Theres one called under the bridge, right before you go over the intracoastal, i believe thats close at least.


----------



## mud minner (Apr 12, 2009)

swan lake


----------



## RC's Mom (Jun 6, 2008)

Bridge Bait ramp is the closest.


----------



## mud minner (Apr 12, 2009)

RC's Mom said:


> Bridge Bait ramp is the closest.


but the most crowded


----------



## RC's Mom (Jun 6, 2008)

Very, very true (and rough)


----------



## Team MirrOlure (Jan 24, 2009)

thanks ya'll


----------



## Splash (Oct 22, 2004)

Last Saturday I went to the Bridge Harbour Yacht Club and asked questions about TRS tournament. They were not aware that there would be a tournament at their facility (guess I talked to the wrong 3 people behind the desk at the office??). Anyways, they directed us to this little bait shop that had 2 ramps and dumps you into the Intracoastal. Needless to say - it is a small area and parking would be challenging at best. We took out of the bait camp and the ramps seems in good shape.


----------



## Bubbaette (Apr 10, 2005)

I got this off the City of Freeport website. Not sure if all of them are open since Hurricane Ike but you could probably check with the city to find out or better ask our fellow 2coolers.

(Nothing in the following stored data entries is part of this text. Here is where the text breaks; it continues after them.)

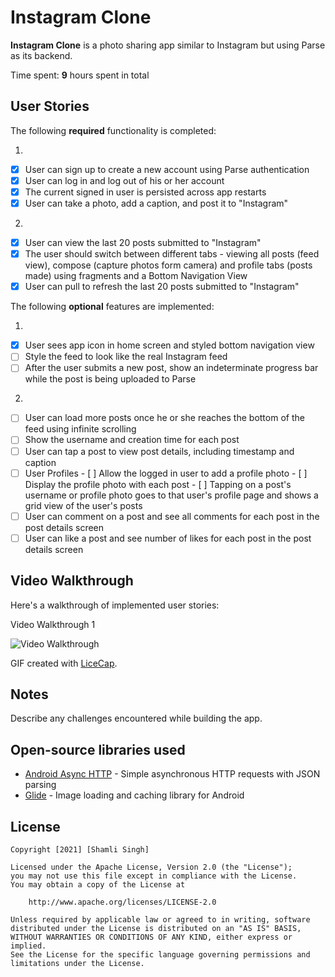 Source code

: # Instagram Clone

**Instagram Clone** is a photo sharing app similar to Instagram but using Parse as its backend.

Time spent: **9** hours spent in total

## User Stories

The following **required** functionality is completed:

1.
- [x] User can sign up to create a new account using Parse authentication
- [x] User can log in and log out of his or her account
- [x] The current signed in user is persisted across app restarts
- [x] User can take a photo, add a caption, and post it to "Instagram"
2.
- [x] User can view the last 20 posts submitted to "Instagram"
- [x] The user should switch between different tabs - viewing all posts (feed view), compose (capture photos form camera) and profile tabs (posts made) using fragments and a Bottom Navigation View
- [x] User can pull to refresh the last 20 posts submitted to "Instagram"

The following **optional** features are implemented:

1.
- [x] User sees app icon in home screen and styled bottom navigation view
- [ ] Style the feed to look like the real Instagram feed
- [ ] After the user submits a new post, show an indeterminate progress bar while the post is being uploaded to Parse
2.
- [ ] User can load more posts once he or she reaches the bottom of the feed using infinite scrolling
- [ ] Show the username and creation time for each post
- [ ] User can tap a post to view post details, including timestamp and caption
- [ ] User Profiles
      - [ ] Allow the logged in user to add a profile photo
      - [ ] Display the profile photo with each post
      - [ ] Tapping on a post's username or profile photo goes to that user's profile page and shows a grid view of the user's posts 
- [ ] User can comment on a post and see all comments for each post in the post details screen
- [ ] User can like a post and see number of likes for each post in the post details screen

## Video Walkthrough

Here's a walkthrough of implemented user stories:

Video Walkthrough 1

<img src='https://i.imgur.com/5IN5GgT.gif' title='Video Walkthrough' alt='Video Walkthrough' />

GIF created with [LiceCap](http://www.cockos.com/licecap/).

## Notes

Describe any challenges encountered while building the app.

## Open-source libraries used

- [Android Async HTTP](https://github.com/codepath/CPAsyncHttpClient) - Simple asynchronous HTTP requests with JSON parsing
- [Glide](https://github.com/bumptech/glide) - Image loading and caching library for Android

## License

    Copyright [2021] [Shamli Singh]

    Licensed under the Apache License, Version 2.0 (the "License");
    you may not use this file except in compliance with the License.
    You may obtain a copy of the License at

        http://www.apache.org/licenses/LICENSE-2.0

    Unless required by applicable law or agreed to in writing, software
    distributed under the License is distributed on an "AS IS" BASIS,
    WITHOUT WARRANTIES OR CONDITIONS OF ANY KIND, either express or implied.
    See the License for the specific language governing permissions and
    limitations under the License. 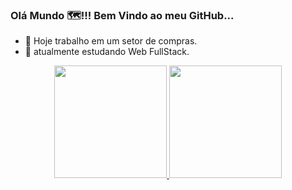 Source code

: ### Olá Mundo 🗺!!! Bem Vindo ao meu GitHub...

- 🔭 Hoje trabalho em um setor de compras.
- 🌱 atualmente estudando Web FullStack.


<div align="center">
  <a href="https://github.com/LaurentinoNicolas">
  <img height="180em" src="https://github-readme-stats.vercel.app/api?username=LaurentinoNicolas&show_icons=true&theme=synthwave&include_all_commits=true&count_private=true"/>
  <img height="180em" src="https://github-readme-stats.vercel.app/api/top-langs/?username=LaurentinoNicolas&layout=compact&langs_count=7&theme=synthwave"/>
</div>

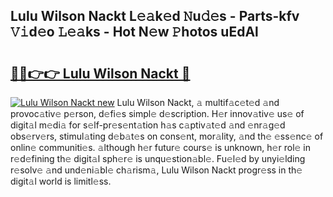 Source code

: ## Lulu Wilson Nackt L𝚎𝚊k𝚎d 𝙽u𝚍𝚎s - Parts-kfv 𝚅𝚒d𝚎o 𝙻𝚎𝚊ks - Hot N𝚎w 𝙿hotos uEdAl

# <h2><a href="http://kvcg4z.teov.top/?on=Lulu+Wilson+Nackt">🔗🔗👉👉 Lulu Wilson Nackt 🔗</a></h2>

[![Lulu Wilson Nackt new](https://i.imgur.com/QqkWNDz.gif)](http://kvcg4z.teov.top/?on=Lulu+Wilson+Nackt)
Lulu Wilson Nackt, 𝚊 multif𝚊c𝚎t𝚎d 𝚊nd provoc𝚊tiv𝚎 p𝚎rson, d𝚎fi𝚎s simpl𝚎 d𝚎scription. H𝚎r innov𝚊tiv𝚎 us𝚎 of digit𝚊l m𝚎di𝚊 for s𝚎lf-pr𝚎s𝚎nt𝚊tion h𝚊s c𝚊ptiv𝚊t𝚎d 𝚊nd 𝚎nr𝚊g𝚎d obs𝚎rv𝚎rs, stimul𝚊ting d𝚎b𝚊t𝚎s on cons𝚎nt, mor𝚊lity, 𝚊nd th𝚎 𝚎ss𝚎nc𝚎 of onlin𝚎 communiti𝚎s. 𝚊lthough h𝚎r futur𝚎 cours𝚎 is unknown, h𝚎r rol𝚎 in r𝚎d𝚎fining th𝚎 digit𝚊l sph𝚎r𝚎 is unqu𝚎stion𝚊bl𝚎. Fu𝚎l𝚎d by unyi𝚎lding r𝚎solv𝚎 𝚊nd und𝚎ni𝚊bl𝚎 ch𝚊rism𝚊, Lulu Wilson Nackt progr𝚎ss in th𝚎 digit𝚊l world is limitl𝚎ss.
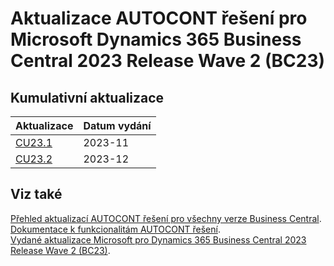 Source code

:# Aktualizace AUTOCONT řešení pro Microsoft Dynamics 365 Business Central 2023 Release Wave 2 (BC23)

## Kumulativní aktualizace

|Aktualizace |Datum vydání  |
|---------|---------|
|[CU23.1](2023-11-CU23.1-Changes.md) |2023-11 |
|[CU23.2](2023-12-CU23.2-Changes.md) |2023-12 |

<!--
|[CU23.4](2024-02-CU23.4-Changes.md) |2024-02 |
|[CU23.3](2024-01-CU23.3-Changes.md) |2024-01 |
|[CU23.2](2023-12-CU23.2-Changes.md) |2023-12 |
-->

## Viz také

[Přehled aktualizací AUTOCONT řešení pro všechny verze Business Central](../../index.md).  
[Dokumentace k funkcionalitám AUTOCONT řešení](https://muj.autocont.cz/docs/cs-cz/dynamics365/business-central/AC-Solutions/ac-solutions.html).  
[Vydané aktualizace Microsoft pro Dynamics 365 Business Central 2023 Release Wave 2 (BC23)](https://support.microsoft.com/en-us/topic/released-updates-for-microsoft-dynamics-365-business-central-2023-release-wave-2-7a4f98e8-66b9-4484-9bc1-66c466d8a82d).  
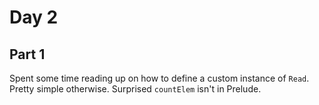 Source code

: # Day 2

## Part 1

Spent some time reading up on how to define a custom instance of `Read`. Pretty simple otherwise. Surprised `countElem` isn't in Prelude.

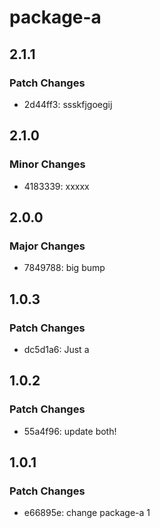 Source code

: # package-a

## 2.1.1

### Patch Changes

- 2d44ff3: ssskfjgoegij

## 2.1.0

### Minor Changes

- 4183339: xxxxx

## 2.0.0

### Major Changes

- 7849788: big bump

## 1.0.3

### Patch Changes

- dc5d1a6: Just a

## 1.0.2

### Patch Changes

- 55a4f96: update both!

## 1.0.1

### Patch Changes

- e66895e: change package-a 1
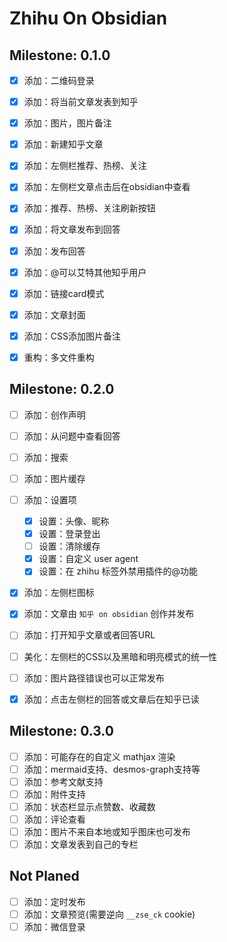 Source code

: # Zhihu On Obsidian

## Milestone: 0.1.0

- [x] 添加：二维码登录
- [x] 添加：将当前文章发表到知乎
- [x] 添加：图片，图片备注
- [x] 添加：新建知乎文章
- [x] 添加：左侧栏推荐、热榜、关注
- [x] 添加：左侧栏文章点击后在obsidian中查看
- [x] 添加：推荐、热榜、关注刷新按钮
- [x] 添加：将文章发布到回答
- [x] 添加：发布回答
- [x] 添加：@可以艾特其他知乎用户
- [x] 添加：链接card模式
- [x] 添加：文章封面
- [x] 添加：CSS添加图片备注
- [x] 重构：多文件重构


## Milestone: 0.2.0

- [ ] 添加：创作声明
- [ ] 添加：从问题中查看回答
- [ ] 添加：搜索
- [ ] 添加：图片缓存
- [ ] 添加：设置项
	- [x] 设置：头像、昵称
	- [x] 设置：登录登出
	- [ ] 设置：清除缓存
	- [x] 设置：自定义 user agent
	- [x] 设置：在 zhihu 标签外禁用插件的@功能
- [x] 添加：左侧栏图标
- [x] 添加：文章由 `知乎 on obsidian` 创作并发布
- [ ] 添加：打开知乎文章或者回答URL
- [ ] 美化：左侧栏的CSS以及黑暗和明亮模式的统一性
- [ ] 添加：图片路径错误也可以正常发布
- [x] 添加：点击左侧栏的回答或文章后在知乎已读


## Milestone: 0.3.0

- [ ] 添加：可能存在的自定义 mathjax 渲染
- [ ] 添加：mermaid支持、desmos-graph支持等
- [ ] 添加：参考文献支持
- [ ] 添加：附件支持
- [ ] 添加：状态栏显示点赞数、收藏数
- [ ] 添加：评论查看
- [ ] 添加：图片不来自本地或知乎图床也可发布
- [ ] 添加：文章发表到自己的专栏

## Not Planed

- [ ] 添加：定时发布
- [ ] 添加：文章预览(需要逆向 `__zse_ck` cookie)
- [ ] 添加：微信登录
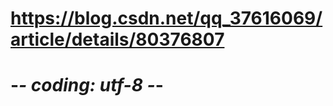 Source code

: # https://blog.csdn.net/qq_37616069/article/details/80376807

# -*- coding: utf-8 -*-
<!-- import scrapy
 
 
 
class Renren2Spider(scrapy.Spider):
    name = "renren2"
    allowed_domains = ["renren.com"]
    start_urls = (
        "http://www.renren.com/PLogin.do",
    )
 
    # 处理start_urls里的登录url的响应内容，提取登陆需要的参数（如果需要的话)
    def parse(self, response):
        # 提取登陆需要的参数
        #_xsrf = response.xpath("//_xsrf").extract()[0]
 
        # 发送请求参数，并调用指定回调函数处理
        yield scrapy.FormRequest.from_response(
                response,
                formdata = {"email" : "mr_mao_hacker@163.com", "password" : "axxxxxxxe"},#, "_xsrf" = _xsrf},
                callback = self.parse_page
            )
 
    # 获取登录成功状态，访问需要登录后才能访问的页面
    def parse_page(self, response):
        url = "http://www.renren.com/422167102/profile"
        yield scrapy.Request(url, callback = self.parse_newpage)
 
    # 处理响应内容
    def parse_newpage(self, response):
        with open("xiao.html", "w") as filename:
            filename.write(response.body) -->
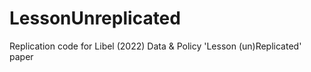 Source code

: # LessonUnreplicated
 Replication code for Libel (2022) Data & Policy 'Lesson (un)Replicated' paper

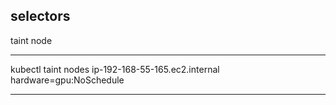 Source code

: ## selectors


taint node

---
kubectl taint nodes ip-192-168-55-165.ec2.internal hardware=gpu:NoSchedule

--- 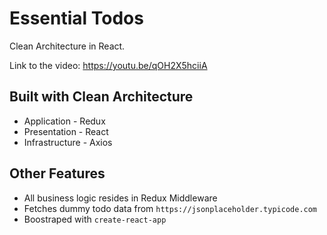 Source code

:# Essential Todos
Clean Architecture in React.

Link to the video: https://youtu.be/qOH2X5hciiA

## Built with Clean Architecture
- Application - Redux
- Presentation - React
- Infrastructure - Axios

## Other Features
- All business logic resides in Redux Middleware
- Fetches dummy todo data from `https://jsonplaceholder.typicode.com`
- Boostraped with `create-react-app`
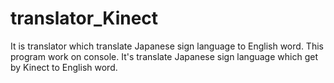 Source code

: # translator_Kinect
It is translator which translate Japanese sign language to English word.
This program work on console.
It's translate Japanese sign language which get by Kinect to English word.
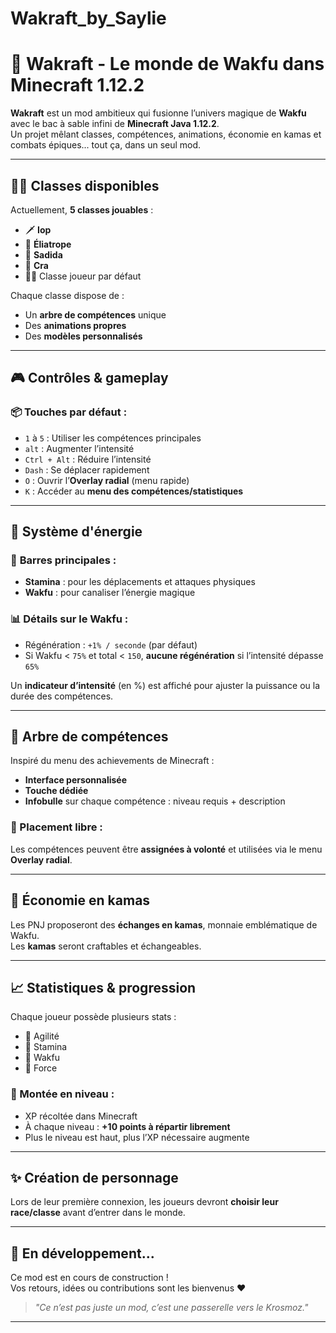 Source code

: # Wakraft_by_Saylie
# 🌌 Wakraft - Le monde de Wakfu dans Minecraft 1.12.2

**Wakraft** est un mod ambitieux qui fusionne l’univers magique de **Wakfu** avec le bac à sable infini de **Minecraft Java 1.12.2**.  
Un projet mêlant classes, compétences, animations, économie en kamas et combats épiques... tout ça, dans un seul mod.

---

## 🧙‍♂️ Classes disponibles

Actuellement, **5 classes jouables** :

- 🗡️ **Iop**
- 🌌 **Éliatrope**
- 🌿 **Sadida**
- 🏹 **Cra**
- 🧍‍♂️ Classe joueur par défaut

Chaque classe dispose de :
- Un **arbre de compétences** unique
- Des **animations propres**
- Des **modèles personnalisés**

---

## 🎮 Contrôles & gameplay

### 📦 Touches par défaut :
- `1` à `5` : Utiliser les compétences principales
- `alt` : Augmenter l’intensité  
- `Ctrl + Alt` : Réduire l’intensité
- `Dash` : Se déplacer rapidement
- `O` : Ouvrir l’**Overlay radial** (menu rapide)
- `K` : Accéder au **menu des compétences/statistiques**

---

## 🔋 Système d'énergie

### 💠 **Barres principales :**
- **Stamina** : pour les déplacements et attaques physiques
- **Wakfu** : pour canaliser l’énergie magique

### 📊 Détails sur le Wakfu :
- Régénération : `+1% / seconde` (par défaut)
- Si Wakfu < `75%` et total < `150`, **aucune régénération** si l’intensité dépasse `65%`

Un **indicateur d’intensité** (en %) est affiché pour ajuster la puissance ou la durée des compétences.

---

## 🌿 Arbre de compétences

Inspiré du menu des achievements de Minecraft :
- **Interface personnalisée**
- **Touche dédiée**
- **Infobulle** sur chaque compétence : niveau requis + description

### 📌 Placement libre :
Les compétences peuvent être **assignées à volonté** et utilisées via le menu **Overlay radial**.

---

## 🛒 Économie en kamas

Les PNJ proposeront des **échanges en kamas**, monnaie emblématique de Wakfu.  
Les **kamas** seront craftables et échangeables.

---

## 📈 Statistiques & progression

Chaque joueur possède plusieurs stats :
- 🍃 Agilité
- 🔋 Stamina
- 💠 Wakfu
- 💪 Force

### 🔼 Montée en niveau :
- XP récoltée dans Minecraft
- À chaque niveau : **+10 points à répartir librement**
- Plus le niveau est haut, plus l’XP nécessaire augmente

---

## ✨ Création de personnage

Lors de leur première connexion, les joueurs devront **choisir leur race/classe** avant d’entrer dans le monde.

---

## 🚧 En développement...

Ce mod est en cours de construction !  
Vos retours, idées ou contributions sont les bienvenus ❤️

> *"Ce n’est pas juste un mod, c’est une passerelle vers le Krosmoz."*

---
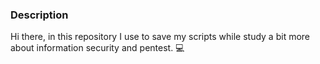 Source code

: ### Description
Hi there, in this repository I use to save my scripts while study a bit more about information security and pentest.  💻
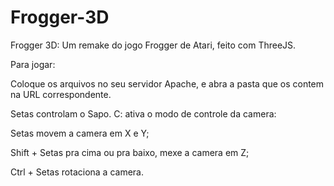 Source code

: # Frogger-3D
Frogger 3D: Um remake do jogo Frogger de Atari, feito com ThreeJS. 

Para jogar:

Coloque os arquivos no seu servidor Apache, e abra a pasta que os contem na URL correspondente.

Setas controlam o Sapo.
C: ativa o modo de controle da camera:

   Setas movem a camera em X e Y;
   
   Shift + Setas pra cima ou pra baixo, mexe a camera em Z;
   
   Ctrl + Setas rotaciona a camera.
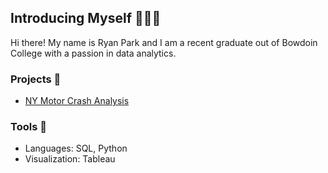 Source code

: ## Introducing Myself 🙋🏽‍♂️

Hi there! My name is Ryan Park and I am a recent graduate out of Bowdoin College with a passion in data analytics. 

### Projects 📁
* [NY Motor Crash Analysis](https://github.com/ryanpark0117/NY-Motor-Crash-Analysis/tree/main)


### Tools 🔧
* Languages: SQL, Python
* Visualization: Tableau

<!--
**ryanpark0117/ryanpark0117** is a ✨ _special_ ✨ repository because its `README.md` (this file) appears on your GitHub profile.

Here are some ideas to get you started:

- 🔭 I’m currently working on ...
- 🌱 I’m currently learning ...
- 👯 I’m looking to collaborate on ...
- 🤔 I’m looking for help with ...
- 💬 Ask me about ...
- 📫 How to reach me: ...
- 😄 Pronouns: ...
- ⚡ Fun fact: ...
-->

*Area Boat Ramps*​*Austin Bayou*-- Under bridge on FM 2004. All-weather concrete ramp, public, no charge, shell parking area, lighting.
*Bastrop Bayou*-- Fm 2004 bridge. All-weather concrete ramp, public, no charge, pier, good parking area.
*Bastrop Bayou*-- County Road 221 under bridge, Demi-John Ramp. All-weather concrete ramp and approach, parking, public, no charge, lighting.
*Brazos River*-- County Road 242A, end of Levee Road, in Freeport. All-weather parking, concrete ramp, public, no charge.
*Brazos River Diversion Channel*-- Under Highway 36 bridge at Freeport. ":Sonny" Travis Ramp, public, no charge, concrete ramp, paved parking.
*Brazos River*-- End of County Road 849 southeast of Brazoria. All-weather shell ramp, public, no charge, small boats only.
*Buffalo Camp Bayou*-- Highway 332. All-weather shell ramp, public, no charge, on private property, courtesy of the Dow Chemical Company.
*Chocolate Bayou*-- Highway 35 between Alvin and Angleton. All-weather approach and paved parking, concrete ramp, public, no charge.
*Chocolate Bayou*-- FM 2004 under bridge. All-weather parking, concrete ramp, public, no charge.
*Christmas Bay*-- End of County Road 257S, Lazy Palms subdivision. All-weather approach and parking, concrete ramps.
*Hall's Bayou*-- Under bridge on Fm 2004. All weather concrete ramp, public.
*Intracoastal Canal, bays, Gulf--* Off County Road 257, Swan Lake ramp. All-weather shell boat ramp, public, no charge, boat slip, lighting.
*Intracoastal Canal, bays, Gulf*-- San Luis Ramp, end of County Road 257, concrete boat ramp, no charge, boat slip, lighting.
*Intracoastal Canal, bays, Gulf*-- Drum Bay, San Luis Beach Subdivision, shell ramp, no paved parking, public, no charge.
*Intracoastal Canal, bays, Gulf*-- Quintana Ramp, 15th street, quick jetty access. Concrete ramp, all weather parking, public, no charge.
*Intracoastal Canal, bays, Gulf*-- County Road 257S, Lazy Palms Ramp, between San Luis Pass and Surfside on Bluewater Highway. All-weather parking, concrete ramp, public, no charge.
*Oyster Creek*-- County Road 226. Stratton Ridge Ramp. All-weather shell ramp, public, no charge.
*Oyster Creek*-- County Road 89. Parker's Cut from Levee Road.
*San Bernard River*-- Sportsman's Span Bridge on Fm 2611 at Chruchill. Pier, all-weather parking, double concrete ramp, public, no charge.
*San Bernard*-- Highway 35 behind park. All-weather approach and parking, concrete ramp, public, no charge, small boats only.
*East Union Bayou, Gulf access*-- Provided by and located beside Jimmy Evan's Beach Bait & Tackle on Highway 332, Surfside. Concrete ramp, paved driveways and parking, public, no charge.


----------



## Team MirrOlure (Jan 24, 2009)

Talked to Chris @ bridge harbour yacht club this morning. He told me Scot and his crew had rented all the cabins there. He also said slips where still avaliable for rent w/ elect. hookup. I don't know who you talked to there, but Chris seemed to know all about it. He also told me some hotel was running a special for the tour anglers. Don't remember the name, but he can help you.


----------



## plgorman (Jan 10, 2008)

Splash said:


> Last Saturday I went to the Bridge Harbour Yacht Club and asked questions about TRS tournament. They were not aware that there would be a tournament at their facility (guess I talked to the wrong 3 people behind the desk at the office??). Anyways, they directed us to this little bait shop that had 2 ramps and dumps you into the Intracoastal. Needless to say - it is a small area and parking would be challenging at best. We took out of the bait camp and the ramps seems in good shape.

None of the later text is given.